**Activity:** Write out all the data verbatim. Skip images.

**Data supplied:**
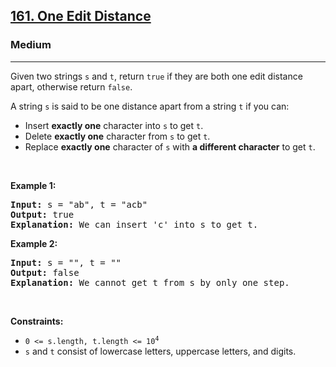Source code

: <h2><a href="https://leetcode.com/problems/one-edit-distance/">161. One Edit Distance</a></h2><h3>Medium</h3><hr><div bis_skin_checked="1"><p>Given two strings <code>s</code> and <code>t</code>, return <code>true</code> if they are both one edit distance apart, otherwise return <code>false</code>.</p>

<p>A string <code>s</code> is said to be one distance apart from a string <code>t</code> if you can:</p>

<ul>
	<li>Insert <strong>exactly one</strong> character into <code>s</code> to get <code>t</code>.</li>
	<li>Delete <strong>exactly one</strong> character from <code>s</code> to get <code>t</code>.</li>
	<li>Replace <strong>exactly one</strong> character of <code>s</code> with <strong>a different character</strong> to get <code>t</code>.</li>
</ul>

<p>&nbsp;</p>
<p><strong>Example 1:</strong></p>

<pre><strong>Input:</strong> s = "ab", t = "acb"
<strong>Output:</strong> true
<strong>Explanation:</strong> We can insert 'c' into s&nbsp;to get&nbsp;t.
</pre>

<p><strong>Example 2:</strong></p>

<pre><strong>Input:</strong> s = "", t = ""
<strong>Output:</strong> false
<strong>Explanation:</strong> We cannot get t from s by only one step.
</pre>

<p>&nbsp;</p>
<p><strong>Constraints:</strong></p>

<ul>
	<li><code>0 &lt;= s.length, t.length &lt;= 10<sup>4</sup></code></li>
	<li><code>s</code> and <code>t</code> consist of lowercase letters, uppercase letters, and digits.</li>
</ul>
</div>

**Response:**
Source code

: <h2><a href="https://leetcode.com/problems/one-edit-distance/">161. One Edit Distance</a></h2><h3>Medium</h3><hr><div bis_skin_checked="1"><p>Given two strings <code>s</code> and <code>t</code>, return <code>true</code> if they are both one edit distance apart, otherwise return <code>false</code>.</p>

<p>A string <code>s</code> is said to be one distance apart from a string <code>t</code> if you can:</p>

<ul>
	<li>Insert <strong>exactly one</strong> character into <code>s</code> to get <code>t</code>.</li>
	<li>Delete <strong>exactly one</strong> character from <code>s</code> to get <code>t</code>.</li>
	<li>Replace <strong>exactly one</strong> character of <code>s</code> with <strong>a different character</strong> to get <code>t</code>.</li>
</ul>

<p>&nbsp;</p>
<p><strong>Example 1:</strong></p>

<pre><strong>Input:</strong> s = "ab", t = "acb"
<strong>Output:</strong> true
<strong>Explanation:</strong> We can insert 'c' into s&nbsp;to get&nbsp;t.
</pre>

<p><strong>Example 2:</strong></p>

<pre><strong>Input:</strong> s = "", t = ""
<strong>Output:</strong> false
<strong>Explanation:</strong> We cannot get t from s by only one step.
</pre>

<p>&nbsp;</p>
<p><strong>Constraints:</strong></p>

<ul>
	<li><code>0 &lt;= s.length, t.length &lt;= 10<sup>4</sup></code></li>
	<li><code>s</code> and <code>t</code> consist of lowercase letters, uppercase letters, and digits.</li>
</ul>
</div>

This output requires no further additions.